To make the strange familiar, Subin demystifies the exoticism of the accidental gods. The famous cargo cults of the South Pacific supposedly believed that Western powers would deliver a plenitude of goods—precisely the promise of globalization. They were first written about in an article in 1945 in the Pacific Islands Monthly, warning white settlers to protect their daughters against islanders who were awaiting gods who would expel the colonialists and bring prosperity. One such “cargo cult” was Wislin, which began in 1914 on the island of Saibai, in the Australian-occupied Torres Strait. Speaking an invented version of German, the Wislin group awaited the arrival of a deified Kaiser Wilhelm II, who they believed would expel the white settlers who used them for cheap labor. In the meantime, they urged the people of the Torres Straits to stop working for the colonialists. In a sense, the Wislin group combined the realism of a State Department policy paper—in calling for one imperial force to fight another—with a labor strike designed to disrupt production. Nothing very strange about any of that.

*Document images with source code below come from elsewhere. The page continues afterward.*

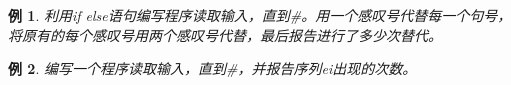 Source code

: \documentclass[12pt,notheorems]{beamer}
\newtheorem{li}{例}
\begin{document}
\begin{frame}

\end{frame}


\begin{frame}[fragile]
\begin{li}
利用if else语句编写程序读取输入，直到\#。用一个感叹号代替每一个句号，将原有的每个感叹号用两个感叹号代替，最后报告进行了多少次替代。
\end{li}
\end{frame}

\begin{frame}

\end{frame}


\begin{frame}[fragile]
\begin{li}
编写一个程序读取输入，直到\#，并报告序列ei出现的次数。
\end{li}
\end{frame}
\end{document}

If all politics is mythical, are some myths better than others?

Does one need gods? Why was there not simply a secular labor strike in the Torres Straits, without a deified Kaiser? One might ask the same question of colonialists who founded their empires on dreams of white gods and Christian salvation. For Subin, politics cannot be separated from mythology. She approvingly quotes the German philosopher and one-time Nazi party member, Carl Schmitt, who argued in Political Theology, that “all significant concepts of the modern theory of the state are secularized theological concepts.” As political theory, this isn’t convincing. It’s true that the line between politics and mythology is slippery because political power itself is created ex nihlo. Nations, royals, and gods all need to be imagined. Yet the imaginary roots of political institutions do not mean that politics is somehow innately mythic, or that it should be. Moreover, the claim doesn’t address the difficult question that follows: If all politics is mythical, are some myths better than others?

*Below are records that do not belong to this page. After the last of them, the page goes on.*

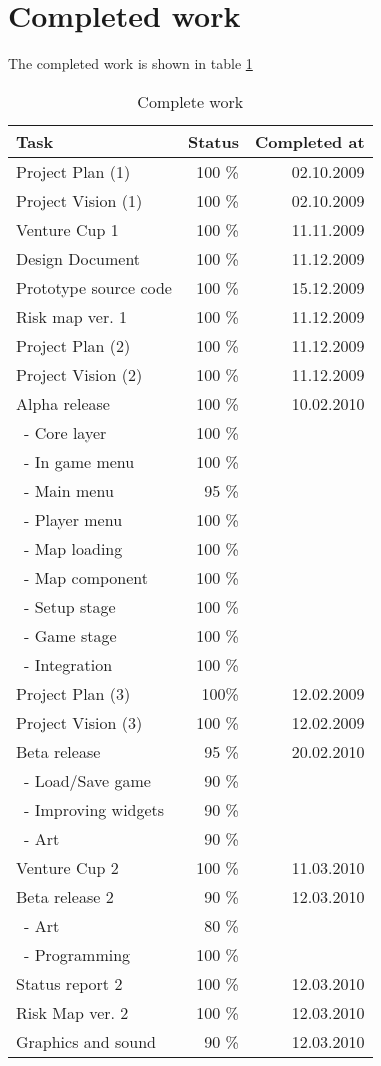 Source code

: \documentclass[12pt,a4paper]{article}
\begin{document}
\section{Completed work}

The completed work is shown in table \ref{tab:compwork}

\begin{table}[h!]
\small
\begin{center}
\begin{tabular}{ l | r | r}
Task					&Status	&Completed at\\\hline\hline
Project Plan (1)			&100 \%	&02.10.2009\\
Project Vision (1)		&100 \%	&02.10.2009\\
Venture Cup 1			&100 \%	&11.11.2009\\
Design Document		&100 \%	&11.12.2009\\
Prototype source code	&100 \%	&15.12.2009\\
Risk map ver. 1			&100 \%	&11.12.2009\\
Project Plan (2)			&100 \%	&11.12.2009\\
Project Vision (2)		&100 \%	&11.12.2009\\
Alpha release			&100 \%	&10.02.2010\\
\ - Core layer			&100 \%	&\\
\ - In game menu		&100 \%	&\\
\ - Main menu			&95 \%	&\\
\ - Player menu			&100 \%	&\\
\ - Map loading			&100 \%	&\\
\ - Map component		&100 \%	&\\
\ - Setup stage			&100 \%	&\\
\ - Game stage			&100 \%	&\\
\ - Integration			&100 \%	&\\
Project Plan (3) 		&100\%	&12.02.2009\\
Project Vision (3)		&100 \%	&12.02.2009\\
Beta release			&95 \%	&20.02.2010\\
\ - Load/Save game		&90 \%	&\\
\ - Improving widgets	&90 \%	&\\
\ - Art				&90 \%	&\\
Venture Cup 2			&100 \%	&11.03.2010\\
Beta release 2			&90 \%	&12.03.2010\\
\ - Art				&80 \%	&\\
\ - Programming		&100 \%	&\\
Status report 2			&100 \%	&12.03.2010\\
Risk Map ver. 2		&100 \%	&12.03.2010\\
Graphics and sound		&90 \%	&12.03.2010
\end{tabular}
\end{center}
\caption{Complete work}
\label{tab:compwork}
\end{table}
\end{document}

Having spent the prior three hundred pages looking at men turned into gods, Subin shifts direction in her final chapter, through an inquiry into the nature of the monotheistic, Christian god. She discusses a 1973 pamphlet, Is God a White Racist?, by the Reverend Dr. William R. Jones, who was led to pose that question by the immense suffering of the black people at the hands of the white race. After a consideration of black liberation theology, Jones ends up in a very secular humanist position: God does not have a politics, because humans are the agents of their own histories, and racism is theirs alone. If God exists, he is unknowable and not a being of this world. Subin’s approving quotation of Jones leaves us at an impasse. As we see in the rest of the book, we do know gods—because we make them of our own material. Which gods, then, should we choose?

In the book’s closing section, the reader is presented with an alternative founding myth. Subin describes the Cercle Harmonique, a group of nineteenth century Afro-Creole intellectuals, based in in New Orleans, who conducted nighttime seances. George Washington, Saint Augustine, and Napoleon would debate around a crowded table, in which space was found for Jesus. The news from the afterlife? Everyone lives in harmony, there is no race, and laws are enacted without violence. Everyone is free and equal, and they share the same rights and opportunities. The spirits, Subin tells us, implored the earth to follow the example of this great republic in heaven.

The snark in me wants to retort that this heavenly paradise seems to have walked out of a book of liberal political theory. But I think the real redemptive power of Subin’s conclusion is subtler than that. Throughout Accidental Gods, the work of the white gods has been to reduce others to the level of animals. In this final, post-humanist vision, all are raised to the level of gods. It’s an anti-monotheistic vision, a Katechon that promises a day when “race becomes a relic, white divinity a curiosity of a pagan past . . . the day someone, catching sight of a woman, will turn and say, The infinite suits you.” It’s a compliment to Subin’s book that I find this vision deeply dissatisfying, and I cannot stop thinking about it.